Segment Start: DATA FOR PROCESSING

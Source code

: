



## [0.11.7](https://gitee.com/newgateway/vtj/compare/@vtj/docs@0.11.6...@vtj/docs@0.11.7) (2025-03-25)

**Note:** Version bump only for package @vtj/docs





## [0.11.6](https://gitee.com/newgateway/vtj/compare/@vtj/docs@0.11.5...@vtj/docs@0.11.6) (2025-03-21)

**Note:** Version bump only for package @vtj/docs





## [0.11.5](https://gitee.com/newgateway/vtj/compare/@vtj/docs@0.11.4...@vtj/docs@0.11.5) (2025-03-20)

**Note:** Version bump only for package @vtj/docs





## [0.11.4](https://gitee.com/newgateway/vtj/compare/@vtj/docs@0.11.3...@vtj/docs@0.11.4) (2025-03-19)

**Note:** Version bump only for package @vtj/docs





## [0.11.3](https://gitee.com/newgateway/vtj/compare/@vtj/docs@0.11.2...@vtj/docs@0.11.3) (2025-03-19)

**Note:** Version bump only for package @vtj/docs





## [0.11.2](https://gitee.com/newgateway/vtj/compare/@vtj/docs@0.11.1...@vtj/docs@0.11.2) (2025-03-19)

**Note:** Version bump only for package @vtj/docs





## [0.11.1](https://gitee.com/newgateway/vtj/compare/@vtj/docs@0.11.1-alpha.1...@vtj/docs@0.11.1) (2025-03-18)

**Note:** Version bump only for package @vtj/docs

Segment End: DATA FOR PROCESSING
Segment Start: DATA FOR PROCESSING

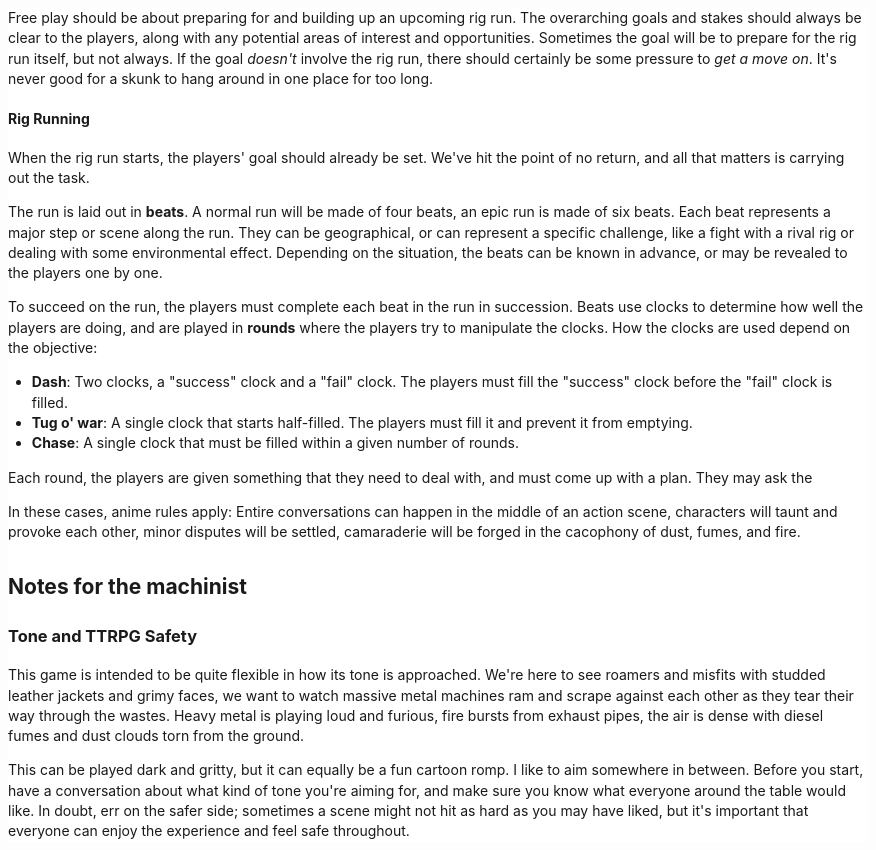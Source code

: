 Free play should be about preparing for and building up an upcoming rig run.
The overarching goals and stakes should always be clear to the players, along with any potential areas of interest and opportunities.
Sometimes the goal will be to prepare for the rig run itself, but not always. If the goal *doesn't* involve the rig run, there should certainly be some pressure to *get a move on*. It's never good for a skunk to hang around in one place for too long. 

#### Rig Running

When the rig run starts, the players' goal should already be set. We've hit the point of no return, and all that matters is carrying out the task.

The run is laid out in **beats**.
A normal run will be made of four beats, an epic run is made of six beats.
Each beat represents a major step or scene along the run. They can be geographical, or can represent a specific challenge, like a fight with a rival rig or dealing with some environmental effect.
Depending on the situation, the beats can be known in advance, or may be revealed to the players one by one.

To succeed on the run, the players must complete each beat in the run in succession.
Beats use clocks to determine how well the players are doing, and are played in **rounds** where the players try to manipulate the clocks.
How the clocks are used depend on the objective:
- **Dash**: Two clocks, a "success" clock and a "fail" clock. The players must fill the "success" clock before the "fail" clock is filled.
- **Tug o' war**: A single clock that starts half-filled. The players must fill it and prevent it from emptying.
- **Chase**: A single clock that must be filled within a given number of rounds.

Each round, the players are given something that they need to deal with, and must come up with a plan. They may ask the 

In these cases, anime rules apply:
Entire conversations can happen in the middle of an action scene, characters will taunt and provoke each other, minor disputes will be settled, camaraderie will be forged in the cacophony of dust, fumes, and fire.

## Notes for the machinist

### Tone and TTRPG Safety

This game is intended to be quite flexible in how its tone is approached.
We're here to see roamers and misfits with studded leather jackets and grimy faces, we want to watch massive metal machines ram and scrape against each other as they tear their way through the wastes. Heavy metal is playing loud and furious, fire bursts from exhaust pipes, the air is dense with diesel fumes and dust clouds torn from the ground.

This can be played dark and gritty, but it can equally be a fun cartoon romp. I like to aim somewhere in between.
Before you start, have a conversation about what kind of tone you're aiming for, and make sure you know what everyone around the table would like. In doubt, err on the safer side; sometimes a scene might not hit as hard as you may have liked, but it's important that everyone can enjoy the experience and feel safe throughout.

Segment End: DATA FOR PROCESSING

▶ _YOUR GOAL_: From the material above, retype precisely the lines between the line holding "Each beat represents" and the line holding "To succeed on", inclusive, and nothing beyond them.

▶ _SOLUTION_:
Each beat represents a major step or scene along the run. They can be geographical, or can represent a specific challenge, like a fight with a rival rig or dealing with some environmental effect.
Depending on the situation, the beats can be known in advance, or may be revealed to the players one by one.

To succeed on the run, the players must complete each beat in the run in succession.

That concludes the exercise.